Journal of Cellular and Molecular Medicine ( IF 4.3 ) Pub Date : 2020-05-29 , DOI: 10.1111/jcmm.15419 Bruna Letícia Buzati Pereira 1 , Alexane Rodrigue 2 , Fernanda Caroline de Oliveira Arruda 1 , Tatiana Fernanda Bachiega 1 , Maria Angélica Martins Lourenço 1 , Camila Renata Correa 1 , Paula Schmidt Azevedo 1 , Bertha Furlan Polegato 1 , Katashi Okoshi 1 , Ana Angélica Henrique Fernandes 3 , Sergio Alberto Rupp de Paiva 1 , Leonardo Antonio Mamede Zornoff 1 , Krista Anne Power 2 , Marcos Ferreira Minicucci 1
Journal of Cellular and Molecular Medicine ( IF 4.3 ) Pub Date : 2020-05-29 , DOI: 10.1111/jcmm.15419 Bruna Letícia Buzati Pereira 1 , Alexane Rodrigue 2 , Fernanda Caroline de Oliveira Arruda 1 , Tatiana Fernanda Bachiega 1 , Maria Angélica Martins Lourenço 1 , Camila Renata Correa 1 , Paula Schmidt Azevedo 1 , Bertha Furlan Polegato 1 , Katashi Okoshi 1 , Ana Angélica Henrique Fernandes 3 , Sergio Alberto Rupp de Paiva 1 , Leonardo Antonio Mamede Zornoff 1 , Krista Anne Power 2 , Marcos Ferreira Minicucci 1
Affiliation
The objective of this study was to evaluate Spondias mombin L. (SM) pulp and its influence on cardiac remodelling after myocardial infarction (MI).

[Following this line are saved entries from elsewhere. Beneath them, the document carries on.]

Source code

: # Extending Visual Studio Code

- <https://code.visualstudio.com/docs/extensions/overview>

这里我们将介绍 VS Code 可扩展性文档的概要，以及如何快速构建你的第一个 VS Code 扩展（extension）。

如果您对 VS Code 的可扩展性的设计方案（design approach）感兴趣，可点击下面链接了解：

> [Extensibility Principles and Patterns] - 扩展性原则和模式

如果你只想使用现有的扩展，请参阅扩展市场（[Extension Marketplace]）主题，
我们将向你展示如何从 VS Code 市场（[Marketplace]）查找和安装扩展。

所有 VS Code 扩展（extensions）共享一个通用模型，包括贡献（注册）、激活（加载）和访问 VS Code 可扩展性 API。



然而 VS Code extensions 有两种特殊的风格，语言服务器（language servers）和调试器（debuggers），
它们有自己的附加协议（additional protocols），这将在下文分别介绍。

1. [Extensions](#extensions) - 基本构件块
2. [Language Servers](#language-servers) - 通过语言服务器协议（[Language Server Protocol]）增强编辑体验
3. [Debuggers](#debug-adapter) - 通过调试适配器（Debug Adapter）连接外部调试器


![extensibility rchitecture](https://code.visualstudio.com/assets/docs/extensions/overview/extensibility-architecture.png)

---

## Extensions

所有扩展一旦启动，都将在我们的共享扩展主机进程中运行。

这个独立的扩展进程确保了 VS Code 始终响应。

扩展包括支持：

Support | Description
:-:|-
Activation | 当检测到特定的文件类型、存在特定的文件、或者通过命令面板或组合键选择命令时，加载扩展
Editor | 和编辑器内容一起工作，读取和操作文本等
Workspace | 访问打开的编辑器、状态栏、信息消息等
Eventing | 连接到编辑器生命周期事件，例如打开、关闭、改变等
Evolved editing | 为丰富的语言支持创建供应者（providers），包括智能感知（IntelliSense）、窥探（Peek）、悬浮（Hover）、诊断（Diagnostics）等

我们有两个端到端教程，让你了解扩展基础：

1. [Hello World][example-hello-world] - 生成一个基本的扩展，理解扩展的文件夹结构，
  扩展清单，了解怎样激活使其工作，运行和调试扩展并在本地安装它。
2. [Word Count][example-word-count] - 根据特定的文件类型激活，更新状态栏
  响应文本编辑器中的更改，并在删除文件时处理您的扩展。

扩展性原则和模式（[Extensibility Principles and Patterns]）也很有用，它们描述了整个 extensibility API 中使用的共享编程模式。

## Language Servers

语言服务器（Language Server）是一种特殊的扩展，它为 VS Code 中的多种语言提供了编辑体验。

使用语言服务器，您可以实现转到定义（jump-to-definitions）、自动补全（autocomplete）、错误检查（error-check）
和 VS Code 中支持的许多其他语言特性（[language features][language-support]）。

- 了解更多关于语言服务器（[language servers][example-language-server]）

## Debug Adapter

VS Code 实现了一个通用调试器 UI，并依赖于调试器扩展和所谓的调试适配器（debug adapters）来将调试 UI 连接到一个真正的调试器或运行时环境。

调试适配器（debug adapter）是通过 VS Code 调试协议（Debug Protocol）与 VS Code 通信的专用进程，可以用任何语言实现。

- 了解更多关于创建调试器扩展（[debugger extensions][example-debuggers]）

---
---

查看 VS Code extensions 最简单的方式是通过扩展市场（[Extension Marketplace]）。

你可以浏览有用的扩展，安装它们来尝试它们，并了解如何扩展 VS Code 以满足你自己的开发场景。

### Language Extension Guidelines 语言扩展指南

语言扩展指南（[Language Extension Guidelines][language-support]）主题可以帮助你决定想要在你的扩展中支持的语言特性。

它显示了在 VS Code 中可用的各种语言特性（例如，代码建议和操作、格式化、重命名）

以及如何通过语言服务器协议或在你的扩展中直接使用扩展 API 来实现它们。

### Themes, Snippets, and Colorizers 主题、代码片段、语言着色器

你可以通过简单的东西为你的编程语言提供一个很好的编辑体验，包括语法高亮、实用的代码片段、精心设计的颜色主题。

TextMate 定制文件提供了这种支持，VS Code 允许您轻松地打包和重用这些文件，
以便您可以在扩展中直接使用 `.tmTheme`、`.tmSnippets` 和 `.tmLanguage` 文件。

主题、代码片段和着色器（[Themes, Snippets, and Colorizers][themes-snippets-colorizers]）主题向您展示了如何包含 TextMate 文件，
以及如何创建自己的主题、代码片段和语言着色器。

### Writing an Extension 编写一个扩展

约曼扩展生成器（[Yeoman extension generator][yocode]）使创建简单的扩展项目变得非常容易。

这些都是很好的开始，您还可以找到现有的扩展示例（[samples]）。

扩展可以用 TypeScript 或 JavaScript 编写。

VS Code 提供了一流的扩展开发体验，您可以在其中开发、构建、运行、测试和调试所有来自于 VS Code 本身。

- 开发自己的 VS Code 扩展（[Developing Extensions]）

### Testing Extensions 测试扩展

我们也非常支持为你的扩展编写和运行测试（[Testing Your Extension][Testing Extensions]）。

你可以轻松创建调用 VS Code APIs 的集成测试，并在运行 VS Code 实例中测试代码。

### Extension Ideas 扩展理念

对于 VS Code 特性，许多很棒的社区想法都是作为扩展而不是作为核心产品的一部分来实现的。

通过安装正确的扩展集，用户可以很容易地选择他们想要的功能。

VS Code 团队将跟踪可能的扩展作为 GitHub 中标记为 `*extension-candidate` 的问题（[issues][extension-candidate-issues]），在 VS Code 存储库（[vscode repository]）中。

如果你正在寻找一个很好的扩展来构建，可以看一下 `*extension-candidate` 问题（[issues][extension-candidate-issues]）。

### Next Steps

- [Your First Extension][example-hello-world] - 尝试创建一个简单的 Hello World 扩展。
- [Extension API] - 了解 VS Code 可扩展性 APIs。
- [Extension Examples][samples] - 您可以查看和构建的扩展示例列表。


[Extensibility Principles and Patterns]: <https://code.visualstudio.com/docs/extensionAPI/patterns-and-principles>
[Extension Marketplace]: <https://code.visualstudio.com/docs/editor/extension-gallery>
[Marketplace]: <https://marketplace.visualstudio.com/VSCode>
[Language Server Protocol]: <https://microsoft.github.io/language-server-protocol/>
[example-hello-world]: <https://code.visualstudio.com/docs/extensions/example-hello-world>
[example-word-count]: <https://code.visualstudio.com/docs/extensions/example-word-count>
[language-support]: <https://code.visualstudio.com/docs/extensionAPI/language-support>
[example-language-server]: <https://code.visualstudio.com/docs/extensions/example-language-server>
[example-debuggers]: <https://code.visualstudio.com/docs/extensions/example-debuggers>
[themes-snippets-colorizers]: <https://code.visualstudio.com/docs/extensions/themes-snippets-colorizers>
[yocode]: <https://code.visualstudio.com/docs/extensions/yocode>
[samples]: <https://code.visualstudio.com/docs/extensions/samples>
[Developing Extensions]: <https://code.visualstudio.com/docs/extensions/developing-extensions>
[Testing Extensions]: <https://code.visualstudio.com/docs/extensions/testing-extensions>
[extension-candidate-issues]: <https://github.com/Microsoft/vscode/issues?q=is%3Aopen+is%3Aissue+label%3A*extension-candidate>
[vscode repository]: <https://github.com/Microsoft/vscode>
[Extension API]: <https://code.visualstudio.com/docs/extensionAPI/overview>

Male Wistar rats were assigned to four groups: a sham group (animals underwent simulated surgery) that received standard chow (S; n = 20), an infarcted group that received standard chow (MI; n = 24), an infarcted group supplemented with 100 mg of SM/kg bodyweight/d, (MIS100; n = 23) and an infarcted group supplemented with 250 mg of SM/kg bodyweight/d (MIS250; n = 22). After 3 months of treatment, morphological, functional and biochemical analyses were performed. MI induced structural and functional changes in the left ventricle with worsening systolic and diastolic function, and SM supplementation at different doses did not influence these variables as analysed by echocardiography and an isolated heart study (P > .05). However, SM supplementation attenuated cardiac remodelling after MI, reducing fibrosis (P = .047) and hypertrophy (P = .006). Biomarkers of oxidative stress, inflammatory processes and energy metabolism were further investigated in the myocardial tissue. SM supplementation improved the efficiency of energy metabolism and decreased lipid hydroperoxide in the myocardium [group S (n = 8): 267.26 ± 20.7; group MI (n = 8): 330.14 ± 47.3; group MIS100 (n = 8): 313.8 ± 46.2; group MIS250: 294.3 ± 38.0 nmol/mg tissue; P = .032], as well as decreased the activation of the inflammatory pathway after MI. In conclusion, SM supplementation attenuated cardiac remodelling processes after MI. We also found that energy metabolism, oxidative stress and inflammation are associated with this effect. In addition, SM supplementation at the highest dose is more effective.
中文翻译:
Spondias mombin L.可减轻与氧化应激和炎症调节相关的心肌梗塞后的心室重构。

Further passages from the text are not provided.